• _How to complete this task_
Show me each line of the listing below where the word "asemănătoare" appears.

• _Supplied data_
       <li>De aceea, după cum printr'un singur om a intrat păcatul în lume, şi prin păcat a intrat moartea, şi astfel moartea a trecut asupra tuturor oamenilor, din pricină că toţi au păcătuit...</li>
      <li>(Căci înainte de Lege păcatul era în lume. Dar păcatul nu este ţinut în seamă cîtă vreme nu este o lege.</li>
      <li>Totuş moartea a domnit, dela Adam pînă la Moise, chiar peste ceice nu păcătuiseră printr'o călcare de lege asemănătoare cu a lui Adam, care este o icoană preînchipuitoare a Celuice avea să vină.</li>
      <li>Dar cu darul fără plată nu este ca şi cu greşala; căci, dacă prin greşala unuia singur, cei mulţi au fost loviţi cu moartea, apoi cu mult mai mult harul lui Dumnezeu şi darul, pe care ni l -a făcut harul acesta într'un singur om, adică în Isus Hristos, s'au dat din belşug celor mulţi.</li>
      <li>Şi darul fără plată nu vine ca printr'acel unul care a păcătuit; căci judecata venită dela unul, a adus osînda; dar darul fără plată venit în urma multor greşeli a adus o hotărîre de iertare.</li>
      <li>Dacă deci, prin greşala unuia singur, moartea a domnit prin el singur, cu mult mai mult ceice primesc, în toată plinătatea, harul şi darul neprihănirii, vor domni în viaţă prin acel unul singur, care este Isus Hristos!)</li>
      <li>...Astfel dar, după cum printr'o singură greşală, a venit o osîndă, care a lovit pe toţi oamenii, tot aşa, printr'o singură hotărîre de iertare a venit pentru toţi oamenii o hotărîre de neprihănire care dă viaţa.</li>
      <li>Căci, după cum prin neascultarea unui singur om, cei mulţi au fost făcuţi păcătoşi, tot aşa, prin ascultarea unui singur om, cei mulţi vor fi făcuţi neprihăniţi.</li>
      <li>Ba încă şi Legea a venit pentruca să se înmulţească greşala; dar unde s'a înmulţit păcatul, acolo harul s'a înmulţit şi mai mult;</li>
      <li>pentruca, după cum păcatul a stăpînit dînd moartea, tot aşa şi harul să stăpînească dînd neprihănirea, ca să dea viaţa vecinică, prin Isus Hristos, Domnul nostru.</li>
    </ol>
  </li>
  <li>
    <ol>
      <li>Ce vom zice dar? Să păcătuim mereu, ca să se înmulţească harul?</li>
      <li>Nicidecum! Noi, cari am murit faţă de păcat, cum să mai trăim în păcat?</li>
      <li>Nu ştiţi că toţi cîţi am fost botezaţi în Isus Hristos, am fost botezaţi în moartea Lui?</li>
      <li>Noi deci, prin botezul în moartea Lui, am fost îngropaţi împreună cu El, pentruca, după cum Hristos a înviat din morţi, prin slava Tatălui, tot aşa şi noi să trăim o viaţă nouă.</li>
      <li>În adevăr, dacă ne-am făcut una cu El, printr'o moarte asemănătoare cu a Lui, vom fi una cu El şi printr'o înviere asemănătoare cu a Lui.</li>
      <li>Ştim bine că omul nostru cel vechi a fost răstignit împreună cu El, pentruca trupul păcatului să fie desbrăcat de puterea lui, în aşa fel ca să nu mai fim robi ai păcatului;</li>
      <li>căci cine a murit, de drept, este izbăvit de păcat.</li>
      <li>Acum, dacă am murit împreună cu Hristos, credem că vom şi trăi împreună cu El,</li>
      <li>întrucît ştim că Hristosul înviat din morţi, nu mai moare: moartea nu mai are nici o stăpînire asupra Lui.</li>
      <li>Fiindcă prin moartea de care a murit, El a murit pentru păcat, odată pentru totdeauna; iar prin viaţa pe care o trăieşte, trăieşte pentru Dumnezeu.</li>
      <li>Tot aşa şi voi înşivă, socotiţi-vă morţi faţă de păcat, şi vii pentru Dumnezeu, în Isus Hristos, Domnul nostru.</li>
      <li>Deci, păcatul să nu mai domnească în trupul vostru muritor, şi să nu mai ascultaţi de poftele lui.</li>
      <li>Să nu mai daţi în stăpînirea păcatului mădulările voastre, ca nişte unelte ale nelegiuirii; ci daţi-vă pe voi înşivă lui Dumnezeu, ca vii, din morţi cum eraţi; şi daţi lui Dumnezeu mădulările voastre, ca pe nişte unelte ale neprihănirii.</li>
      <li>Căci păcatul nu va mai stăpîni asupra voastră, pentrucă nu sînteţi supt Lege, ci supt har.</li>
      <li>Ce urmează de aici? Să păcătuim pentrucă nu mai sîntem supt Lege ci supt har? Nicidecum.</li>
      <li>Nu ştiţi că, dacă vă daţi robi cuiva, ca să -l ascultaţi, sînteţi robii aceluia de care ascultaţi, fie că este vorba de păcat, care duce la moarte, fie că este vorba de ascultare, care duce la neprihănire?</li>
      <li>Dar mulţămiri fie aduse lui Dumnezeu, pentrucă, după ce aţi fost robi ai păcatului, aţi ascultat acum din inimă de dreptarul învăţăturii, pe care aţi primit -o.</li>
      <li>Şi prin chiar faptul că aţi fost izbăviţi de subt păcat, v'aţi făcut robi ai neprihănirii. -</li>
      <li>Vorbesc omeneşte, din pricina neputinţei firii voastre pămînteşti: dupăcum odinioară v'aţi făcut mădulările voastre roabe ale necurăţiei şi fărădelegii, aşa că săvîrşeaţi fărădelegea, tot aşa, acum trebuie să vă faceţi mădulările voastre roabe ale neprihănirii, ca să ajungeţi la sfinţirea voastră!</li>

• _Result_
      <li>Totuş moartea a domnit, dela Adam pînă la Moise, chiar peste ceice nu păcătuiseră printr'o călcare de lege asemănătoare cu a lui Adam, care este o icoană preînchipuitoare a Celuice avea să vină.</li>
      <li>În adevăr, dacă ne-am făcut una cu El, printr'o moarte asemănătoare cu a Lui, vom fi una cu El şi printr'o înviere asemănătoare cu a Lui.</li>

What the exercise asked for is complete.